La sociedad humana ha experimentado siglos de caos continuo. Como respuesta, hemos buscado incansablemente, a veces de manera disciplinada y otras veces no tanto, formas y métodos para resurgir como seres humanos. Esta búsqueda se ha llevado a cabo en diversos ámbitos, como la educación, la caridad, los medios de comunicación y los lugares de culto. Si tan solo hubiéramos sido capaces de comprometernos siglos atrás con el conocimiento divino y la moralidad del amor promovida por la Luz Infinita, si hubiéramos orientado nuestro destino hacia la eternidad y nos hubiéramos vuelto hacia Dios, sin duda hoy estaríamos erguidos como los «herederos del mundo», con voz y voto en la dirección de su mantenimiento.

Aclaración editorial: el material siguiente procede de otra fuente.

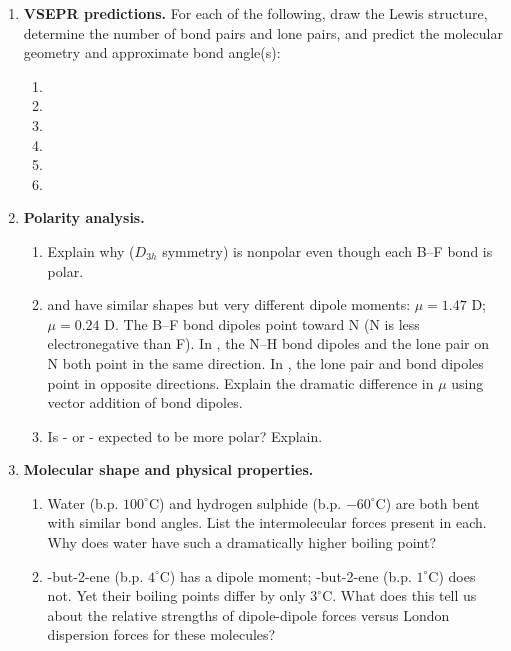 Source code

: \documentclass[12pt, a4paper]{book}
\begin{document}
\begin{problembox}
\begin{enumerate}[label=\textbf{\arabic*.}]
  \item \textbf{VSEPR predictions.}
    For each of the following, draw the Lewis structure,
    determine the number of bond pairs and lone pairs,
    and predict the molecular geometry and approximate bond angle(s):
    \begin{enumerate}[label=(\alph*)]
      \item {}
      \item {}
      \item {}
      \item {}
      \item {}
      \item {}
    \end{enumerate}

  \item \textbf{Polarity analysis.}
    \begin{enumerate}[label=(\alph*)]
      \item Explain why  ($D_{3h}$ symmetry) is
            nonpolar even though each B--F bond is polar.
      \item {} and  have similar shapes but
            very different dipole moments:
             $\mu = 1.47$ D;  $\mu = 0.24$ D.
            The B--F bond dipoles point toward N (N is less
            electronegative than F).
            In , the N--H bond dipoles and the lone
            pair on N both point in the same direction.
            In , the lone pair and bond dipoles point
            in opposite directions.
            Explain the dramatic difference in $\mu$ using
            vector addition of bond dipoles.
      \item Is - or -
            expected to be more polar? Explain.
    \end{enumerate}

  \item \textbf{Molecular shape and physical properties.}
    \begin{enumerate}[label=(\alph*)]
      \item Water (b.p. $100^\circ$C) and hydrogen sulphide
            (b.p. $-60^\circ$C) are both bent with similar
            bond angles.
            List the intermolecular forces present in each.
            Why does water have such a dramatically higher
            boiling point?
      \item {}-but-2-ene (b.p. $4^\circ$C) has a dipole
            moment; -but-2-ene (b.p. $1^\circ$C)
            does not.
            Yet their boiling points differ by only $3^\circ$C.
            What does this tell us about the relative strengths
            of dipole-dipole forces versus London dispersion
            forces for these molecules?
    \end{enumerate}
\end{enumerate}
\end{problembox}
\end{document}
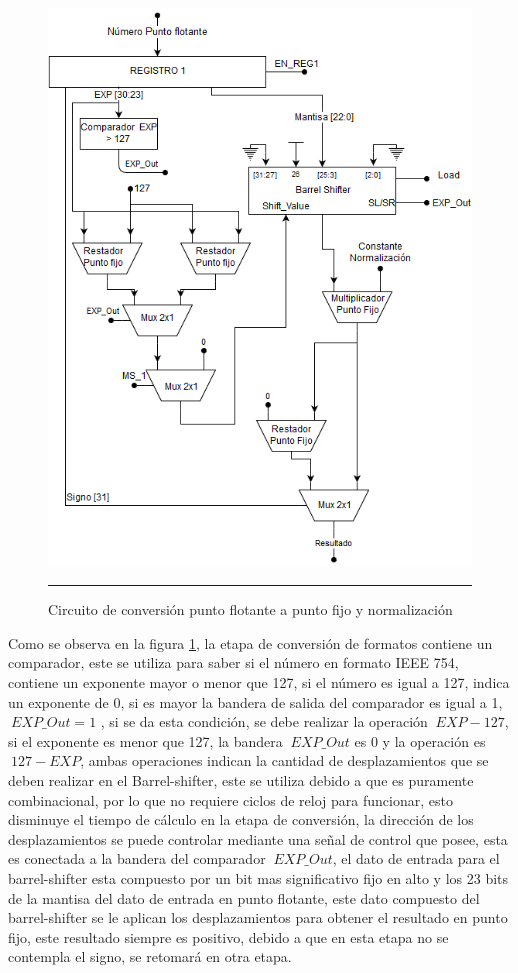   
  \begin{figure}[H]
  \centering
    \includegraphics[scale=0.07]{./NORMALIZADOR.png}
    \rule{35em}{0.5pt}
  \caption[Circuito de conversión punto flotante a punto fijo y normalización]{Circuito de conversión punto flotante a punto fijo y normalización  }
  \label{fig:NORM}
\end{figure} 

Como se observa en la figura \ref{fig:NORM}, la etapa de conversión de formatos contiene un comparador, este se utiliza para saber si el número en formato IEEE 754, contiene un exponente mayor o menor que 127, si el número es igual a 127, indica un exponente de 0, si es mayor la bandera de salida del comparador es igual a 1, $\ EXP\_Out = 1$ , si se da esta condición, se debe realizar la operación $\ EXP - 127$, si el exponente es menor que 127, la bandera $\ EXP\_Out$  es 0 y la operación es $\ 127 - EXP$, ambas operaciones indican la cantidad de desplazamientos que se deben realizar en el Barrel-shifter, este se utiliza debido a que es puramente combinacional, por lo que no requiere ciclos de reloj para funcionar, esto disminuye el tiempo de cálculo en la etapa de conversión, la dirección de los desplazamientos se puede controlar mediante una señal de control que posee, esta es conectada a la bandera del comparador  $\ EXP\_Out $, el dato de entrada para el barrel-shifter esta compuesto por un bit mas significativo fijo en alto y los 23 bits de la mantisa del dato de entrada en punto flotante, este dato compuesto del barrel-shifter se le aplican los desplazamientos para obtener el resultado en punto fijo, este resultado siempre es positivo, debido a que en esta etapa no se contempla el signo, se retomará en otra etapa.    

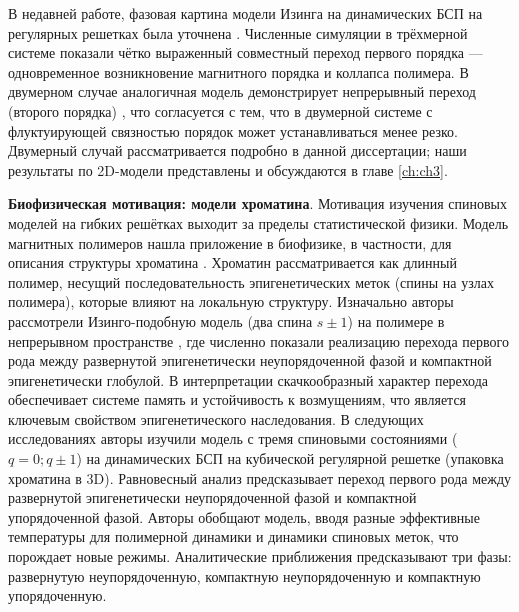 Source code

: В недавней работе, фазовая картина модели Изинга на динамических БСП на регулярных решетках была уточнена \cite{PhysRevE.104.024122}. 
Численные симуляции в трёхмерной системе показали чётко выраженный совместный переход первого порядка  --- одновременное возникновение магнитного порядка и коллапса полимера.  
В двумерном случае аналогичная модель демонстрирует непрерывный переход (второго порядка) \cite{PhysRevE.104.024122,faizullina2021critical1}, что согласуется с тем, что в двумерной системе с флуктуирующей связностью порядок может устанавливаться менее резко.
Двумерный случай рассматривается подробно в данной диссертации; наши результаты по 2D-модели представлены и обсуждаются в главе  \ref{ch:ch3}. 





\textbf{Биофизическая мотивация: модели хроматина}. 
 Мотивация изучения спиновых моделей на гибких решётках выходит за пределы  статистической физики. 
 Модель магнитных полимеров нашла приложение в  биофизике, в частности, для описания структуры хроматина  \cite{PhysRevX.6.041047,PhysRevE.100.052410}. 
 Хроматин рассматривается как длинный полимер, несущий последовательность эпигенетических меток (спины на узлах полимера), которые влияют на локальную структуру. 
 Изначально авторы рассмотрели Изинго-подобную модель (два спина $s\pm 1$) на полимере в непрерывном пространстве  \cite{PhysRevX.6.041047}, где численно показали реализацию перехода первого рода между развернутой эпигенетически неупорядоченной фазой и компактной эпигенетически глобулой. 
 В интерпретации скачкообразный  характер перехода обеспечивает системе память и устойчивость к возмущениям, что является ключевым свойством эпигенетического наследования. 
 В следующих исследованиях \cite{PhysRevE.100.052410} авторы изучили модель с тремя спиновыми состояниями ($q=0;q\pm1$) на динамических БСП на кубической регулярной решетке (упаковка хроматина в 3D). 
 Равновесный анализ предсказывает переход  первого рода между развернутой эпигенетически неупорядоченной фазой и компактной упорядоченной фазой.  
 Авторы обобщают модель, вводя разные эффективные температуры для полимерной динамики и динамики спиновых меток, что порождает новые  режимы. Аналитические приближения предсказывают три фазы: развернутую неупорядоченную, компактную неупорядоченную и компактную упорядоченную. 
 

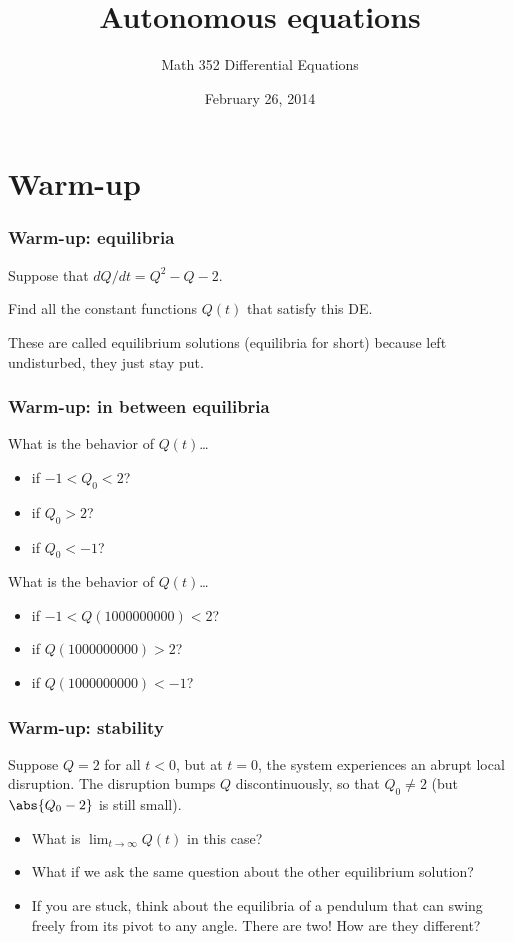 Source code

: \documentclass[11pt,ignorenonframetext,]{beamer}
\title{Autonomous equations}
\author{Math 352 Differential Equations}
\date{February 26, 2014}
\begin{document}
\frame{\titlepage}

\section{Warm-up}

\begin{frame}\frametitle{Warm-up: equilibria}

Suppose that $dQ/dt = Q^2 - Q - 2$.

Find all the constant functions $Q(t)$ that satisfy this DE.

These are called equilibrium solutions (equilibria for short) because
left undisturbed, they just stay put.

\end{frame}

\begin{frame}\frametitle{Warm-up: in between equilibria}

What is the behavior of $Q(t)$\ldots{}

\begin{itemize}
\itemsep1pt\parskip0pt
\item
  if $-1 < Q_0 < 2$?
\item
  if $Q_0 > 2$?
\item
  if $Q_0 < -1$?
\end{itemize}

What is the behavior of $Q(t)$\ldots{}

\begin{itemize}
\itemsep1pt\parskip0pt
\item
  if $-1 < Q(1000000000) < 2$?
\item
  if $Q(1000000000) > 2$?
\item
  if $Q(1000000000) < -1$?
\end{itemize}

\end{frame}

\begin{frame}\frametitle{Warm-up: stability}

Suppose $Q = 2$ for all $t < 0$, but at $t = 0$, the system experiences
an abrupt local disruption. The disruption bumps $Q$ discontinuously, so
that $Q_0 \ne 2$ (but $\abs{Q_0 - 2}$ is still small).

\begin{itemize}[<+->]
\itemsep1pt\parskip0pt
\item
  What is $\lim_{t\to\infty} Q(t)$ in this case?
\item
  What if we ask the same question about the other equilibrium solution?
\item
  If you are stuck, think about the equilibria of a pendulum that can
  swing freely from its pivot to any angle. There are two! How are they
  different?
\end{itemize}

\end{frame}
\end{document}
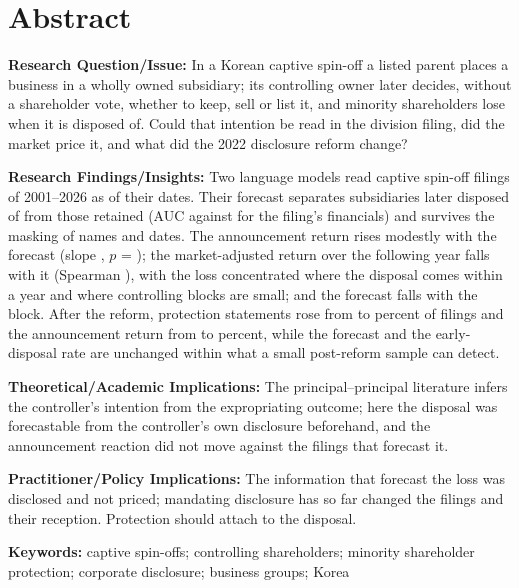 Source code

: \section*{Abstract}
\noindent\textbf{Research Question/Issue:} In a Korean captive spin-off a listed parent places a business in a wholly owned subsidiary; its controlling owner later decides, without a shareholder vote, whether to keep, sell or list it, and minority shareholders lose when it is disposed of. Could that intention be read in the division filing, did the market price it, and what did the 2022 disclosure reform change?
\par\noindent\textbf{Research Findings/Insights:} Two language models read \NScored{} captive spin-off filings of 2001--2026 as of their dates. Their forecast separates subsidiaries later disposed of from those retained (AUC \AUCPooledLLM{} against \AUCPooledFin{} for the filing's financials) and survives the masking of names and dates. The announcement return rises modestly with the forecast (slope \AnnCarSlope{}, $p$ = \AnnCarSlopeP); the market-adjusted return over the following year falls with it (Spearman \SpearmanScoreBhar{}), with the loss concentrated where the disposal comes within a year and where controlling blocks are small; and the forecast falls with the block. After the reform, protection statements rose from \ProtectPre{} to \ProtectPost{} percent of filings and the announcement return from \CarPre{} to \CarPost{} percent, while the forecast and the early-disposal rate are unchanged within what a small post-reform sample can detect.
\par\noindent\textbf{Theoretical/Academic Implications:} The principal--principal literature infers the controller's intention from the expropriating outcome; here the disposal was forecastable from the controller's own disclosure beforehand, and the announcement reaction did not move against the filings that forecast it.
\par\noindent\textbf{Practitioner/Policy Implications:} The information that forecast the loss was disclosed and not priced; mandating disclosure has so far changed the filings and their reception. Protection should attach to the disposal.
\par\medskip\noindent\textbf{Keywords:} captive spin-offs; controlling shareholders; minority shareholder protection; corporate disclosure; business groups; Korea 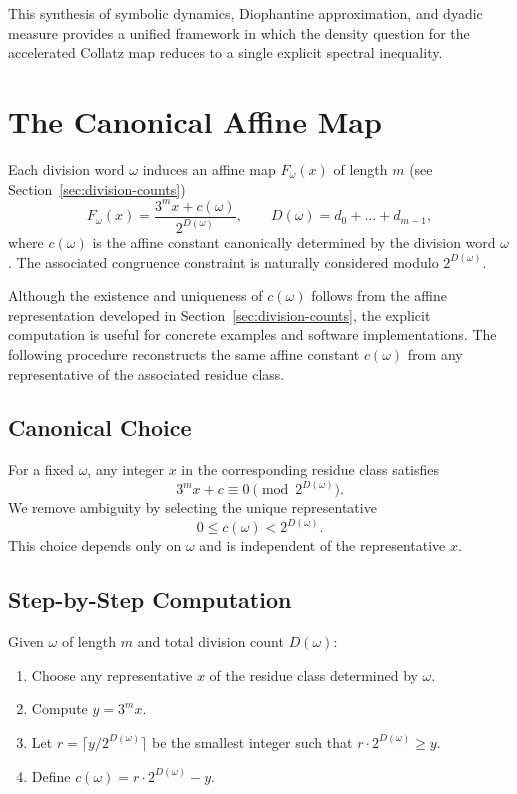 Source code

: \documentclass[12pt, oneside]{article}
\numberwithin{equation}{section}
\theoremstyle{definition}
\theoremstyle{plain}
\theoremstyle{remark}
\begin{document}
This synthesis of symbolic dynamics, Diophantine approximation, and dyadic measure provides
a unified framework in which the density question for the accelerated Collatz map reduces
to a single explicit spectral inequality.


\appendix

\newpage
\section{The Canonical Affine Map}
\label{app:canonical-c}

Each division word \(\omega\) induces an affine map \(F_\omega(x)\) of length $m$
(see Section~\ref{sec:division-counts})
\[
F_\omega(x) = \frac{3^m x + c(\omega)}{2^{D(\omega)}}, \qquad D(\omega) = d_0 + \dots + d_{m-1},
\]
where \(c(\omega)\) is the affine constant canonically determined by the
division word \(\omega\).  The associated congruence constraint is naturally
considered modulo \(2^{D(\omega)}\).

Although the existence and uniqueness of \(c(\omega)\) follows from the affine representation
developed in Section~\ref{sec:division-counts}, the explicit computation is useful for concrete
examples and software implementations. The following procedure reconstructs the same affine
constant \(c(\omega)\) from any representative of the associated residue class.

\subsection{Canonical Choice}

For a fixed \(\omega\), any integer \(x\) in the corresponding residue class satisfies
\[
3^m x + c \equiv 0 \pmod{2^{D(\omega)}}.
\]
We remove ambiguity by selecting the unique representative
\[
0 \le c(\omega) < 2^{D(\omega)}.
\]
This choice depends only on \(\omega\) and is independent of the representative \(x\).

\subsection{Step-by-Step Computation}

Given \(\omega\) of length \(m\) and total division count \(D(\omega)\):

\begin{enumerate}
\item Choose any representative \(x\) of the residue class determined by \(\omega\).  
\item Compute \(y = 3^m x\).  
\item Let \(r = \lceil y / 2^{D(\omega)} \rceil\) be the smallest integer such that \(r \cdot 2^{D(\omega)} \ge y\).  
\item Define \(c(\omega) = r \cdot 2^{D(\omega)} - y\).  
\end{enumerate}
\end{document}

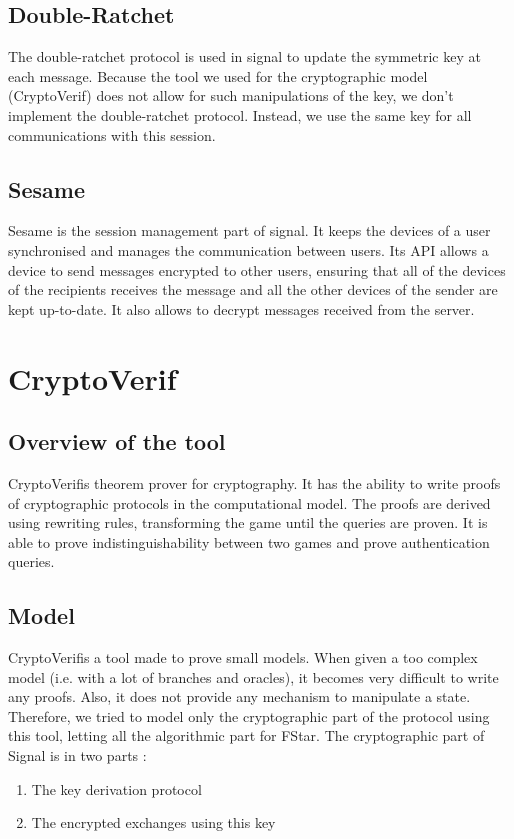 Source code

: \documentclass[a4paper, 10pt]{article}
\newcommand{\cv}{CryptoVerif}
\begin{document}
	\subsection{Double-Ratchet}
		The double-ratchet protocol is used in signal to update the symmetric key at each message. Because the tool we used for the cryptographic model (\cv) does not allow for such manipulations of the key, we don't implement the double-ratchet protocol. Instead, we use the same key for all communications with this session.

	\subsection{Sesame}
		Sesame is the session management part of signal. It keeps the devices of a user synchronised and manages the communication between users. Its API allows a device to send messages encrypted to other users, ensuring that all of the devices of the recipients receives the message and all the other devices of the sender are kept up-to-date. It also allows to decrypt messages received from the server.

\section{\cv}
	\subsection{Overview of the tool}
	\cv is theorem prover for cryptography. It has the ability to write proofs of cryptographic protocols in the computational model. The proofs are derived using rewriting rules, transforming the game until the queries are proven. It is able to prove indistinguishability between two games and prove authentication queries.
	\subsection{Model}
	\cv is a tool made to prove small models. When given a too complex model (i.e. with a lot of branches and oracles), it becomes very difficult to write any proofs. Also, it does not provide any mechanism to manipulate a state. Therefore, we tried to model only the cryptographic part of the protocol using this tool, letting all the algorithmic part for FStar.
	The cryptographic part of Signal is in two parts :
	\begin{enumerate}
		\item The key derivation protocol
		\item The encrypted exchanges using this key
	\end{enumerate}
	
\end{document}
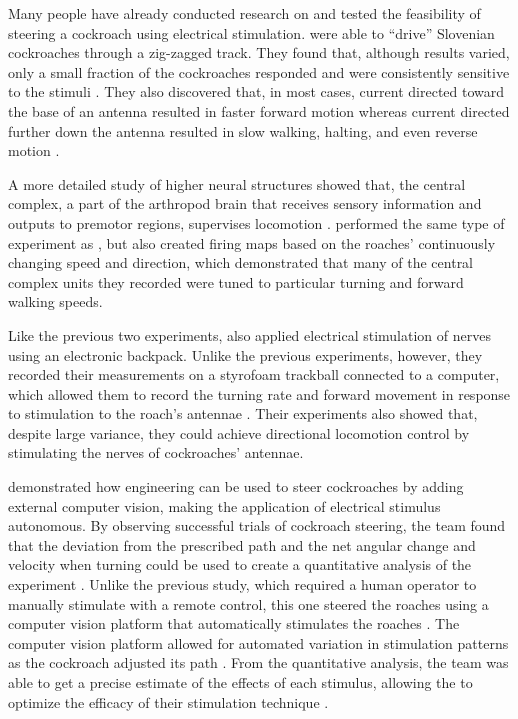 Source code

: Many people have already conducted research on and tested the feasibility of steering a cockroach using electrical stimulation. \citet{moore1998directed} were able to ``drive'' Slovenian cockroaches through a zig-zagged track. They found that, although results varied, only a small fraction of the cockroaches responded and were consistently sensitive to the stimuli \citep{moore1998directed}. They also discovered that, in most cases, current directed toward the base of an antenna resulted in faster forward motion whereas current directed further down the antenna resulted in slow walking, halting, and even reverse motion \citep{moore1998directed}.

A more detailed study of higher neural structures showed that, the central complex, a part of the arthropod brain that receives sensory information and outputs to premotor regions, supervises locomotion \citep{guo2013neural}. \citet{guo2013neural} performed the same type of experiment as \citet{moore1998directed}, but also created firing maps based on the roaches' continuously changing speed and direction, which demonstrated that many of the central complex units they recorded were tuned to particular turning and forward walking speeds.

Like the previous two experiments, \citet{holzer1997locomotion} also applied electrical stimulation of nerves using an electronic backpack. Unlike the previous experiments, however, they recorded their measurements on a styrofoam trackball connected to a computer, which allowed them to record the turning rate and forward movement in response to stimulation to the roach's antennae \citep{holzer1997locomotion}. Their experiments also showed that, despite large variance, they could achieve directional locomotion control by stimulating the nerves of cockroaches' antennae.

\citet{whitmire2013kinect} demonstrated how engineering can be used to steer cockroaches by adding external computer vision, making the application of electrical stimulus autonomous. By observing successful trials of cockroach steering, the team found that the deviation from the prescribed path and the net angular change and velocity when turning could be used to create a quantitative analysis of the experiment \citep{whitmire2013kinect}. Unlike the previous study, which required a human operator to manually stimulate with a remote control, this one steered the roaches using a computer vision platform that automatically stimulates the roaches \citep{whitmire2013kinect}. The computer vision platform allowed for automated variation in stimulation patterns as the cockroach adjusted its path \citep{whitmire2013kinect}. From the quantitative analysis, the team was able to get a precise estimate of the effects of each stimulus, allowing the to optimize the efficacy of their stimulation technique \citep{whitmire2013kinect}.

En un periodo en el que el mundo estaba sumido en la oscuridad, la civilización floreció y renació gracias a la influencia de los creyentes iluminados. Este resurgimiento fue el resultado de su conocimiento divinamente inspirado y de la moralidad del amor que manifestaron en su tiempo. Si esperamos una civilización o un renacimiento similar en el futuro, debemos comprender que dependen de esta misma dinámica. Abrazar el conocimiento divino y la “moralidad del amor” fue un don de la fe; sin embargo, no se comprendió plenamente el verdadero valor de este regalo, lo que llevó a que, en ciertos momentos, su brillo se viera opacado. En su lugar, la visión materialista del mundo y el poder bruto se confundieron con la verdad. En gran medida, esto sigue siendo cierto en la actualidad.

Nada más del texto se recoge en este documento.